Review: POSSESSION (Random House 1990)
Author, A.S. Byatt


POSSESSION is--there's no other word--an extraordinary book.

Touted as an "intelligent, literary, and ambitious thriller" by The Times (London), the story is also subtitled: "A Romance." And it is all these things and more.

The main character, Roland Mitchell, is a literary scholar working in the bowels of the London Library. He's perusing a long-undisturbed book authored by the subject of his study, poet Randolph Henry Ash, when he discovers two letters Ash started writing to a woman--one to whom the married Ash was obviously attracted. Purloining the letters in order to find out her identity (and keeping this find to himself, instead of sharing it with Professor Blackadder, for whom he works as a part-time research assistant), he learns that the woman may be a poet named Christabel LaMotte, who up until this point was thought to be a Lesbian with no connection to Ash. Roland's research inevitably leads him to Maud Bailey, who runs another university's Women's Resource Center. Maud is one of two people in the world considered to be complete experts on Christabel LaMotte. Their alliance (an uncomfortable one, at first) grows closer and more intense the more they learn about the relationship between the two poets.

Ah, but they aren't working in a vacuum. Others start to sniff around and figure out what they're up to. Including Fergus Wolff (Maud's ex-lover), Leonora Stern (the other LaMotte scholar), Beatrice Nest (custodian to Ellen Ash's papers), Blackadder and a certain Mortimer Cropper, a nefarious American (the book is nothing, if not thoroughly British) and Blackadder's arch rival when it comes to anything related to Randolph Henry Ash. So A.S. Byatt intricately and deftly weaves elements of the thriller, suspense and romance into the story. But that's not all--because the letters and manuscripts the two scholars find tell a story themselves. Another story of romance and suspense. So the story of Roland Mitchell and Maud Bailey ends up being written around the story of Randolph Henry Ash and Christabel LaMotte. And the overall effect is--amazing.

A few caveats: the prose is rich. In fact, to merely say it's rich is like saying creme brulee topped with whipped cream has a few calories. It has the flow and feel of the 19th Century literature by the poets being studied, layered with the modern sensibilities of the scholars studying them. And poems by Ash and LaMotte are embedded throughout the text. These poems reflect part of their story as well, since they're intended to show how Ash and LaMotte's relationship affected their work. (As Roland and Maud's joint research may affect their relationship?

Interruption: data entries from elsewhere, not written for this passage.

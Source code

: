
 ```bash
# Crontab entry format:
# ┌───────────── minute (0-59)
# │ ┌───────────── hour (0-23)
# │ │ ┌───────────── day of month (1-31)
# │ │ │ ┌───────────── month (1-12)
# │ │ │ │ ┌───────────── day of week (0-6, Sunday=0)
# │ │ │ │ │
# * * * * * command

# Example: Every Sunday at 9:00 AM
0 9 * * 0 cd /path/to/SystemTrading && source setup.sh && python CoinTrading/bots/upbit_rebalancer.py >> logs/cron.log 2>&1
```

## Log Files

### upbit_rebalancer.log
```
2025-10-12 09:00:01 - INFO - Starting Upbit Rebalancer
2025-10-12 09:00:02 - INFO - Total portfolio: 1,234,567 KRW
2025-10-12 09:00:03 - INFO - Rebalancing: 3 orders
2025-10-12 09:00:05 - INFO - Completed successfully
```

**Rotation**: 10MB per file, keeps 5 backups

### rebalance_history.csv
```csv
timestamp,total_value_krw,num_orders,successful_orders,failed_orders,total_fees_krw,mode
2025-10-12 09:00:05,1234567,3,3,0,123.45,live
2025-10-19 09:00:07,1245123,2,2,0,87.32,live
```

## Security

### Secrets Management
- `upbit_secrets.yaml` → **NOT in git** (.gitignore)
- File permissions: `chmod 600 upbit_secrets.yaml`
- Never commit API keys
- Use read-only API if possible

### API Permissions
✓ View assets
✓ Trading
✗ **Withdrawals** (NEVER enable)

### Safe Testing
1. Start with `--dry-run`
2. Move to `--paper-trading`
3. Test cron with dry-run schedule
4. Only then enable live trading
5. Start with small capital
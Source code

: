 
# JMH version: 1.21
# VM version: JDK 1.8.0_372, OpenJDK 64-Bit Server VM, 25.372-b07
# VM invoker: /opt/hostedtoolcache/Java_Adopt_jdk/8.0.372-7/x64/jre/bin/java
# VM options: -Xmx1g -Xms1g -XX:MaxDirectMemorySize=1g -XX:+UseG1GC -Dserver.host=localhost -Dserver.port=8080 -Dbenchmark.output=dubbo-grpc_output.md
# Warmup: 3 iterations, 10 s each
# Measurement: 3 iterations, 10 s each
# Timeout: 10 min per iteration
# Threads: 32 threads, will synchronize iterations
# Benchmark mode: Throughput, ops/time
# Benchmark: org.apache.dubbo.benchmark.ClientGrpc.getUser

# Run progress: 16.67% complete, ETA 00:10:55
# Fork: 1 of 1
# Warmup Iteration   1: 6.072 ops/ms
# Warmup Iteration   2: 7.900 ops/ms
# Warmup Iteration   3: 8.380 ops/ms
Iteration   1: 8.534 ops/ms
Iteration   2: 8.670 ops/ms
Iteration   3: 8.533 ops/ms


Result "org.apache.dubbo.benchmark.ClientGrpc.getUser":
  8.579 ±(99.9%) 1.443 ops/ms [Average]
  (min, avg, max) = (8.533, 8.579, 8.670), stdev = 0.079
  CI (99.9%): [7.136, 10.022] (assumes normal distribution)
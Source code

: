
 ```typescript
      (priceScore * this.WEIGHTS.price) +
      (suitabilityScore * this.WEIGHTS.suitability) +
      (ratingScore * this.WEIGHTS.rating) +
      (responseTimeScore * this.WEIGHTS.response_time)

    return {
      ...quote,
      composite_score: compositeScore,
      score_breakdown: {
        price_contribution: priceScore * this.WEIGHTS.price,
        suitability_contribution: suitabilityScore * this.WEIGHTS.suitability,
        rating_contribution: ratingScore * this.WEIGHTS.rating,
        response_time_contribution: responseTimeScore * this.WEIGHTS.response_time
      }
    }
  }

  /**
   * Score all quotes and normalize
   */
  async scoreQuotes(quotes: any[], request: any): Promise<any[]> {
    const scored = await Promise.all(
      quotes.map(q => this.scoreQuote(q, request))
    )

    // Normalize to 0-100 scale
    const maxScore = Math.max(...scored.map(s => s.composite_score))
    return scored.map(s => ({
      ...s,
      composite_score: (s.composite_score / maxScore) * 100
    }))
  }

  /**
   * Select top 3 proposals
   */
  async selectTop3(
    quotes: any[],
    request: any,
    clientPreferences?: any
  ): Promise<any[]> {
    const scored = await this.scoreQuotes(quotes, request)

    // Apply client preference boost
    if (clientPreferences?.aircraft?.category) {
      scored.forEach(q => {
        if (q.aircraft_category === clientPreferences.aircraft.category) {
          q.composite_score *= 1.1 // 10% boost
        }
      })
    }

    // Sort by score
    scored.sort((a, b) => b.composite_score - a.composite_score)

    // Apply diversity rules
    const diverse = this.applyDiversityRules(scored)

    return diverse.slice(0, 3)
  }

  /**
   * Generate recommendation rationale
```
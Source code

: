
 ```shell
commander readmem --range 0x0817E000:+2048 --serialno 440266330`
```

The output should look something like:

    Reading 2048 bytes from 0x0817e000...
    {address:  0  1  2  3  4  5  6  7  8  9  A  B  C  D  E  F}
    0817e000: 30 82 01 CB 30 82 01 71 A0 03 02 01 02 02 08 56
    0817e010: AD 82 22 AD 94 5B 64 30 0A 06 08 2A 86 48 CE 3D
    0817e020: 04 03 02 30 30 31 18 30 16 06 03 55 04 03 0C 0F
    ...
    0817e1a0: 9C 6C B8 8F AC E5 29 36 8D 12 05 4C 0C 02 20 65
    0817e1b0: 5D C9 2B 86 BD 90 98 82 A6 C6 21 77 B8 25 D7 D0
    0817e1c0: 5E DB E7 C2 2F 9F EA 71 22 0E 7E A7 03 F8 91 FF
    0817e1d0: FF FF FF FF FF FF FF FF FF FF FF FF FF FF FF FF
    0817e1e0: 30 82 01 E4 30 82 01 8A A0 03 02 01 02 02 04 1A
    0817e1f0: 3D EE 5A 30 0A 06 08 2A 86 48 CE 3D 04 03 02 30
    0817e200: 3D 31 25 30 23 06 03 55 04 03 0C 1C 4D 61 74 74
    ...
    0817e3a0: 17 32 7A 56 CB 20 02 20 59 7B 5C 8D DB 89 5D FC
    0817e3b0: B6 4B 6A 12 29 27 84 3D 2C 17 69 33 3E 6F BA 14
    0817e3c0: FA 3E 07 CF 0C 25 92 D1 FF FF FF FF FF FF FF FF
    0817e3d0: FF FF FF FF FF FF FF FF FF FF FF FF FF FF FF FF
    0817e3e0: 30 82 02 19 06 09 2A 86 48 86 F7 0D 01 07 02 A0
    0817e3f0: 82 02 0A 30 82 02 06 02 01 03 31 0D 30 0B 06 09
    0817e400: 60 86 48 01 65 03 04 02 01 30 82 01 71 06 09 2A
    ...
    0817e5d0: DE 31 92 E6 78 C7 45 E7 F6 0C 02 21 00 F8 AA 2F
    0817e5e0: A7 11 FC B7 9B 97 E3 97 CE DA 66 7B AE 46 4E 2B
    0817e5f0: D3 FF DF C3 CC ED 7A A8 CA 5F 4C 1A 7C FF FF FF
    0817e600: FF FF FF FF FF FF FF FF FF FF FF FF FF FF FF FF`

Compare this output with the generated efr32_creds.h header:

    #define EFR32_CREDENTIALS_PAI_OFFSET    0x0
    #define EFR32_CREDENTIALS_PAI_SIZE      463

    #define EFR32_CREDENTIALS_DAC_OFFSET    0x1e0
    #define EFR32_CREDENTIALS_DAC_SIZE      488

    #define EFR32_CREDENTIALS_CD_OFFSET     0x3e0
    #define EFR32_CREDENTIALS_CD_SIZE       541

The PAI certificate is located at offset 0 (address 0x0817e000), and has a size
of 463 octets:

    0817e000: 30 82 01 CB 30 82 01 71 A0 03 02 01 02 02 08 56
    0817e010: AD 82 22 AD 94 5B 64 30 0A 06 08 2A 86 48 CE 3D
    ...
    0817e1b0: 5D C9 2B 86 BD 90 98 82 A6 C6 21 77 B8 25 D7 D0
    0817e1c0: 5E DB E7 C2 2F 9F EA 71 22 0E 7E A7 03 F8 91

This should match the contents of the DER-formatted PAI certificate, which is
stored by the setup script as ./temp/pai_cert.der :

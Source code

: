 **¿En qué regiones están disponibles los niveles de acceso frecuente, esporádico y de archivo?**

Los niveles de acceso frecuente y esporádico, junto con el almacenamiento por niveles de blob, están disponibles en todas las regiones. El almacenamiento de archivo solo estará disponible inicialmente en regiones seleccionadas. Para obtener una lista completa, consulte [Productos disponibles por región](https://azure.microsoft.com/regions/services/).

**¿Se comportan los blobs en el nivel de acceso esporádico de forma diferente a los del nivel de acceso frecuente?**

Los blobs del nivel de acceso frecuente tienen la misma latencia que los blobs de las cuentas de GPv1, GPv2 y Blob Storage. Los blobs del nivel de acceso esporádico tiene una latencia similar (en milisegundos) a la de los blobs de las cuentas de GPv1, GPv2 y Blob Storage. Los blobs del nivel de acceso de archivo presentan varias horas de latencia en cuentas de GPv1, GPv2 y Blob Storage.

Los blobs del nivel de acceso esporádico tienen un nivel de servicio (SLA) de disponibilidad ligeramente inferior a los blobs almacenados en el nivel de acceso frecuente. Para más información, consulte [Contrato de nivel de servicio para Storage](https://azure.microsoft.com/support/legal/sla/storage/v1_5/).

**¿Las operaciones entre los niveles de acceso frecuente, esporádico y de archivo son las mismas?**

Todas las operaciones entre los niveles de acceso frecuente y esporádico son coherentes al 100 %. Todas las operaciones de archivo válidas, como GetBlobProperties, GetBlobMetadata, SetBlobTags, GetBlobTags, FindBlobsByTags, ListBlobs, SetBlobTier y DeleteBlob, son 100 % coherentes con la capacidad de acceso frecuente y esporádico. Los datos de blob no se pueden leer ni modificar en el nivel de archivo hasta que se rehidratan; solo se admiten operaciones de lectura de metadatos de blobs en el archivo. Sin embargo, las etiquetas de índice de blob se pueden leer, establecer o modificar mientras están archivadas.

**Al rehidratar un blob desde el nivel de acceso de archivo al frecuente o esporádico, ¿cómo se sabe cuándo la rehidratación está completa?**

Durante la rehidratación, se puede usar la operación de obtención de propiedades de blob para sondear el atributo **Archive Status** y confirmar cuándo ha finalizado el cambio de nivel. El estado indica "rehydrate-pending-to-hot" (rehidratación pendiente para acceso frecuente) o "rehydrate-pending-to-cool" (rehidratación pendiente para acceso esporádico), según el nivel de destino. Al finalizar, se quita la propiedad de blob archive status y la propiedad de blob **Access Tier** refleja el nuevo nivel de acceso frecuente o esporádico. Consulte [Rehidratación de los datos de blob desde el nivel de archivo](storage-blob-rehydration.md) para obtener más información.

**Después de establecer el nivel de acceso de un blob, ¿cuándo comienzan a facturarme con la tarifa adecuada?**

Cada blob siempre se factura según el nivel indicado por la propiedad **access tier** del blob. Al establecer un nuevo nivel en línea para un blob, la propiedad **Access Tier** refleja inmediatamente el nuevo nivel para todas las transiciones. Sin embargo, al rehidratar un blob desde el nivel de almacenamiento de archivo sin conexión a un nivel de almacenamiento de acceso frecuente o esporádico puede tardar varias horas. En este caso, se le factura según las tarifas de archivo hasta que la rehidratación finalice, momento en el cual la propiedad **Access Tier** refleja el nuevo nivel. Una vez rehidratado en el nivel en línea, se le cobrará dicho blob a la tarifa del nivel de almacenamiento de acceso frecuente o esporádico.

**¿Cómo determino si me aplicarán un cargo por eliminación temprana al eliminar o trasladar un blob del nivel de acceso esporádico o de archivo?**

Hmm . . .)

I usually read a lot of hard-boiled and noir fiction--terse, gritty, unsentimental. But this book was a welcome change of pace for me. One scene in particular, in which Roland and Maud make a major find, was so suspenseful, I could swear it raised the hairs on the back of my neck (not too shabby for a couple of bookish types looking for old letters). And I was simply amazed at Byatt's talent in creating not only the characters and plot for the main story, but writing the poetry, letters, etc., and creating the characters and plot for the story within the story.

To pull it off, Byatt had to switch points of view, now and then--sometimes within the same scene. Some authors will tell you this breaks the rules. But then rules are intended to be broken--when you know what you're doing. Which, clearly, Byatt does.

Which is to say, the book is probably not for everyone. It's not a formulaic thriller or romance--not a "beach read." The book has substance, but substance I could sink my teeth into, while having a story I could get lost in.

In conclusion, anyone who says that "literary writers" (whatever that term means) don't know how to create a plot needs to read this book. It puts the lie to that particular bit of conventional wisdom.

I'd like to think the book shows how well the conventions of genre can work in literary fiction. How they're not mutually exclusive. That we can, in fact, all get along.